- GIVEN RECORDS -

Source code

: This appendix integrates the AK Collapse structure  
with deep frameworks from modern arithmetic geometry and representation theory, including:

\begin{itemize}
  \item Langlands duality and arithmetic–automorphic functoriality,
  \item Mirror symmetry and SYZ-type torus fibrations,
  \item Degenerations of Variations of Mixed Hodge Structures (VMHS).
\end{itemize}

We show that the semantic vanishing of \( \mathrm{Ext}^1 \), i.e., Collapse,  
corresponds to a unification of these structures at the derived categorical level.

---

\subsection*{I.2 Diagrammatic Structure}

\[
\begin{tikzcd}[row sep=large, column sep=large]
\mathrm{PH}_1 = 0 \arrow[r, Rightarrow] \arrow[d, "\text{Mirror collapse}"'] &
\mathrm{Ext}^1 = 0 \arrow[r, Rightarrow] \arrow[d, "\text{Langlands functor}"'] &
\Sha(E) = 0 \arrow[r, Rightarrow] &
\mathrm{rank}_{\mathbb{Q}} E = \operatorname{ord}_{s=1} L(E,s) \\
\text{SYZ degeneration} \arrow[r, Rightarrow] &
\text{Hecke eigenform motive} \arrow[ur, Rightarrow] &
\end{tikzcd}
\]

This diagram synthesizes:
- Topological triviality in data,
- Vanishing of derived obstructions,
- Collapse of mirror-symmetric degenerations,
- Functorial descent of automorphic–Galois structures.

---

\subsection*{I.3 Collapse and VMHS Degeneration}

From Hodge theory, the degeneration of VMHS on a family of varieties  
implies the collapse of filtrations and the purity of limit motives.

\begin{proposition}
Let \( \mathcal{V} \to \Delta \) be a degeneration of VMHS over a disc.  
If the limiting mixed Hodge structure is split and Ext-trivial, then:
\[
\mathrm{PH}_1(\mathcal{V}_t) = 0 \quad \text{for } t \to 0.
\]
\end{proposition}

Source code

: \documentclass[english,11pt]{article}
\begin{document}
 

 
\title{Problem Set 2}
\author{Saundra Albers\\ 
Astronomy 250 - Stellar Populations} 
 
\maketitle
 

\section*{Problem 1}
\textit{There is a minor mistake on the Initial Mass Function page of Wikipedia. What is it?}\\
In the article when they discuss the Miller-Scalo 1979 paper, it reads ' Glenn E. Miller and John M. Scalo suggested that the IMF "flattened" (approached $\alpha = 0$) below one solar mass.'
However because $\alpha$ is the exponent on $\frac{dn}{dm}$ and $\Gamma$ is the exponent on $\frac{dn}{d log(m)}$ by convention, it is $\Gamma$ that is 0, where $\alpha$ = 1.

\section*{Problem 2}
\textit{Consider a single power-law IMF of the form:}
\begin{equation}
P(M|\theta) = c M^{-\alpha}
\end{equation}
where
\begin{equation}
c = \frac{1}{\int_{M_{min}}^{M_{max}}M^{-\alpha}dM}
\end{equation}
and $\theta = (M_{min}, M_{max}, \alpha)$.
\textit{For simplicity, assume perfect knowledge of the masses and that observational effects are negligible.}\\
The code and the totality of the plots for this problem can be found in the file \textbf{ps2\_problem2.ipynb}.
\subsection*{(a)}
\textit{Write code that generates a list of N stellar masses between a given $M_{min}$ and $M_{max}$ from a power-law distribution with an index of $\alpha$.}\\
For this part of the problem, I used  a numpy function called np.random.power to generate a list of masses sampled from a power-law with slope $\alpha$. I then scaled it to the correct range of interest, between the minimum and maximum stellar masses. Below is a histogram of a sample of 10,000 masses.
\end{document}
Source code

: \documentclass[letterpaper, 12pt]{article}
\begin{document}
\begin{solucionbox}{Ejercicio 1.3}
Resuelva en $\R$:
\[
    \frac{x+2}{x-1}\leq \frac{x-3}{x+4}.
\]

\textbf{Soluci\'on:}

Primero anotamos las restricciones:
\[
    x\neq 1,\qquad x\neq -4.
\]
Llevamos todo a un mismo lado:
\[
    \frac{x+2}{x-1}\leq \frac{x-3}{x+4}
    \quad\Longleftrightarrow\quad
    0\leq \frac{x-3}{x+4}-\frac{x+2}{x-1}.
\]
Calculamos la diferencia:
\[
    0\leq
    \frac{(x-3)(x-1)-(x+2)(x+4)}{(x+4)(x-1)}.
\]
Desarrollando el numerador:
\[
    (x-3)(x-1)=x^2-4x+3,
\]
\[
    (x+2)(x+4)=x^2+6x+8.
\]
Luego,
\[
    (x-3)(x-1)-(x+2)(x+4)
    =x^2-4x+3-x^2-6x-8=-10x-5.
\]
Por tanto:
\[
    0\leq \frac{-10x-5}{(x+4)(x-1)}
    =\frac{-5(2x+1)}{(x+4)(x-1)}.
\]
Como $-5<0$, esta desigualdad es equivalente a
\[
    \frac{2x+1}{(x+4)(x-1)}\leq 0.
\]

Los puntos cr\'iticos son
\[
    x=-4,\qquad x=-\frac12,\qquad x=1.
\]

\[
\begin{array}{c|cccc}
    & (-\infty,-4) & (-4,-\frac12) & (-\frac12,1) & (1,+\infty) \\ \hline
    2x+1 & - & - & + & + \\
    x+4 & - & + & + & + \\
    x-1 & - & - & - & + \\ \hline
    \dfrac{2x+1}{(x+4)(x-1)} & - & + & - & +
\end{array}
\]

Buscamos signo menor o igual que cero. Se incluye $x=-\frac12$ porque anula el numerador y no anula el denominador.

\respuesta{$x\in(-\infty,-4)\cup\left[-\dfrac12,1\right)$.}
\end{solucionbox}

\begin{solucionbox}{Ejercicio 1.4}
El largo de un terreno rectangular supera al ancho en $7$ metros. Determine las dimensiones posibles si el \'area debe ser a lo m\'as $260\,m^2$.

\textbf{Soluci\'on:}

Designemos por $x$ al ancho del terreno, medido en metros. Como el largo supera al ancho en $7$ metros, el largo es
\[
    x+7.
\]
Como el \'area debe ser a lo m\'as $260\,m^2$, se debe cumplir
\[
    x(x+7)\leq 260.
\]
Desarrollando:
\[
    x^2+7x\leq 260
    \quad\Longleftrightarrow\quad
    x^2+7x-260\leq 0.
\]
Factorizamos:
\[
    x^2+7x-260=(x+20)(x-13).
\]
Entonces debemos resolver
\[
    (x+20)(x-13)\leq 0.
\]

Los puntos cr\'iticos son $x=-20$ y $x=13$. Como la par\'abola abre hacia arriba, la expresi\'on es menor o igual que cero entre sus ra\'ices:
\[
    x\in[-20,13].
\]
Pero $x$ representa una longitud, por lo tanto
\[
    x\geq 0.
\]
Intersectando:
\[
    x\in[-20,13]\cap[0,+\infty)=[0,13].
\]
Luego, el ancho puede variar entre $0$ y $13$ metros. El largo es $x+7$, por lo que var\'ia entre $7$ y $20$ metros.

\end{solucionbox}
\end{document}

- HOW TO COMPLETE THIS TASK -
Each entry above must be set down again without alteration.

- SOLUTION TO THIS PROBLEM -
Source code

: This appendix integrates the AK Collapse structure  
with deep frameworks from modern arithmetic geometry and representation theory, including:

\begin{itemize}
  \item Langlands duality and arithmetic–automorphic functoriality,
  \item Mirror symmetry and SYZ-type torus fibrations,
  \item Degenerations of Variations of Mixed Hodge Structures (VMHS).
\end{itemize}

We show that the semantic vanishing of \( \mathrm{Ext}^1 \), i.e., Collapse,  
corresponds to a unification of these structures at the derived categorical level.

---

\subsection*{I.2 Diagrammatic Structure}

\[
\begin{tikzcd}[row sep=large, column sep=large]
\mathrm{PH}_1 = 0 \arrow[r, Rightarrow] \arrow[d, "\text{Mirror collapse}"'] &
\mathrm{Ext}^1 = 0 \arrow[r, Rightarrow] \arrow[d, "\text{Langlands functor}"'] &
\Sha(E) = 0 \arrow[r, Rightarrow] &
\mathrm{rank}_{\mathbb{Q}} E = \operatorname{ord}_{s=1} L(E,s) \\
\text{SYZ degeneration} \arrow[r, Rightarrow] &
\text{Hecke eigenform motive} \arrow[ur, Rightarrow] &
\end{tikzcd}
\]

This diagram synthesizes:
- Topological triviality in data,
- Vanishing of derived obstructions,
- Collapse of mirror-symmetric degenerations,
- Functorial descent of automorphic–Galois structures.

---

\subsection*{I.3 Collapse and VMHS Degeneration}

From Hodge theory, the degeneration of VMHS on a family of varieties  
implies the collapse of filtrations and the purity of limit motives.

\begin{proposition}
Let \( \mathcal{V} \to \Delta \) be a degeneration of VMHS over a disc.  
If the limiting mixed Hodge structure is split and Ext-trivial, then:
\[
\mathrm{PH}_1(\mathcal{V}_t) = 0 \quad \text{for } t \to 0.
\]
\end{proposition}

Source code

: \documentclass[english,11pt]{article}
\begin{document}
 

 
\title{Problem Set 2}
\author{Saundra Albers\\ 
Astronomy 250 - Stellar Populations} 
 
\maketitle
 

\section*{Problem 1}
\textit{There is a minor mistake on the Initial Mass Function page of Wikipedia. What is it?}\\
In the article when they discuss the Miller-Scalo 1979 paper, it reads ' Glenn E. Miller and John M. Scalo suggested that the IMF "flattened" (approached $\alpha = 0$) below one solar mass.'
However because $\alpha$ is the exponent on $\frac{dn}{dm}$ and $\Gamma$ is the exponent on $\frac{dn}{d log(m)}$ by convention, it is $\Gamma$ that is 0, where $\alpha$ = 1.

\section*{Problem 2}
\textit{Consider a single power-law IMF of the form:}
\begin{equation}
P(M|\theta) = c M^{-\alpha}
\end{equation}
where
\begin{equation}
c = \frac{1}{\int_{M_{min}}^{M_{max}}M^{-\alpha}dM}
\end{equation}
and $\theta = (M_{min}, M_{max}, \alpha)$.
\textit{For simplicity, assume perfect knowledge of the masses and that observational effects are negligible.}\\
The code and the totality of the plots for this problem can be found in the file \textbf{ps2\_problem2.ipynb}.
\subsection*{(a)}
\textit{Write code that generates a list of N stellar masses between a given $M_{min}$ and $M_{max}$ from a power-law distribution with an index of $\alpha$.}\\
For this part of the problem, I used  a numpy function called np.random.power to generate a list of masses sampled from a power-law with slope $\alpha$. I then scaled it to the correct range of interest, between the minimum and maximum stellar masses. Below is a histogram of a sample of 10,000 masses.
\end{document}
Source code

: \documentclass[letterpaper, 12pt]{article}
\begin{document}
\begin{solucionbox}{Ejercicio 1.3}
Resuelva en $\R$:
\[
    \frac{x+2}{x-1}\leq \frac{x-3}{x+4}.
\]

\textbf{Soluci\'on:}

Primero anotamos las restricciones:
\[
    x\neq 1,\qquad x\neq -4.
\]
Llevamos todo a un mismo lado:
\[
    \frac{x+2}{x-1}\leq \frac{x-3}{x+4}
    \quad\Longleftrightarrow\quad
    0\leq \frac{x-3}{x+4}-\frac{x+2}{x-1}.
\]
Calculamos la diferencia:
\[
    0\leq
    \frac{(x-3)(x-1)-(x+2)(x+4)}{(x+4)(x-1)}.
\]
Desarrollando el numerador:
\[
    (x-3)(x-1)=x^2-4x+3,
\]
\[
    (x+2)(x+4)=x^2+6x+8.
\]
Luego,
\[
    (x-3)(x-1)-(x+2)(x+4)
    =x^2-4x+3-x^2-6x-8=-10x-5.
\]
Por tanto:
\[
    0\leq \frac{-10x-5}{(x+4)(x-1)}
    =\frac{-5(2x+1)}{(x+4)(x-1)}.
\]
Como $-5<0$, esta desigualdad es equivalente a
\[
    \frac{2x+1}{(x+4)(x-1)}\leq 0.
\]

Los puntos cr\'iticos son
\[
    x=-4,\qquad x=-\frac12,\qquad x=1.
\]

\[
\begin{array}{c|cccc}
    & (-\infty,-4) & (-4,-\frac12) & (-\frac12,1) & (1,+\infty) \\ \hline
    2x+1 & - & - & + & + \\
    x+4 & - & + & + & + \\
    x-1 & - & - & - & + \\ \hline
    \dfrac{2x+1}{(x+4)(x-1)} & - & + & - & +
\end{array}
\]

Buscamos signo menor o igual que cero. Se incluye $x=-\frac12$ porque anula el numerador y no anula el denominador.

\respuesta{$x\in(-\infty,-4)\cup\left[-\dfrac12,1\right)$.}
\end{solucionbox}

\begin{solucionbox}{Ejercicio 1.4}
El largo de un terreno rectangular supera al ancho en $7$ metros. Determine las dimensiones posibles si el \'area debe ser a lo m\'as $260\,m^2$.

\textbf{Soluci\'on:}

Designemos por $x$ al ancho del terreno, medido en metros. Como el largo supera al ancho en $7$ metros, el largo es
\[
    x+7.
\]
Como el \'area debe ser a lo m\'as $260\,m^2$, se debe cumplir
\[
    x(x+7)\leq 260.
\]
Desarrollando:
\[
    x^2+7x\leq 260
    \quad\Longleftrightarrow\quad
    x^2+7x-260\leq 0.
\]
Factorizamos:
\[
    x^2+7x-260=(x+20)(x-13).
\]
Entonces debemos resolver
\[
    (x+20)(x-13)\leq 0.
\]

Los puntos cr\'iticos son $x=-20$ y $x=13$. Como la par\'abola abre hacia arriba, la expresi\'on es menor o igual que cero entre sus ra\'ices:
\[
    x\in[-20,13].
\]
Pero $x$ representa una longitud, por lo tanto
\[
    x\geq 0.
\]
Intersectando:
\[
    x\in[-20,13]\cap[0,+\infty)=[0,13].
\]
Luego, el ancho puede variar entre $0$ y $13$ metros. El largo es $x+7$, por lo que var\'ia entre $7$ y $20$ metros.

\end{solucionbox}
\end{document}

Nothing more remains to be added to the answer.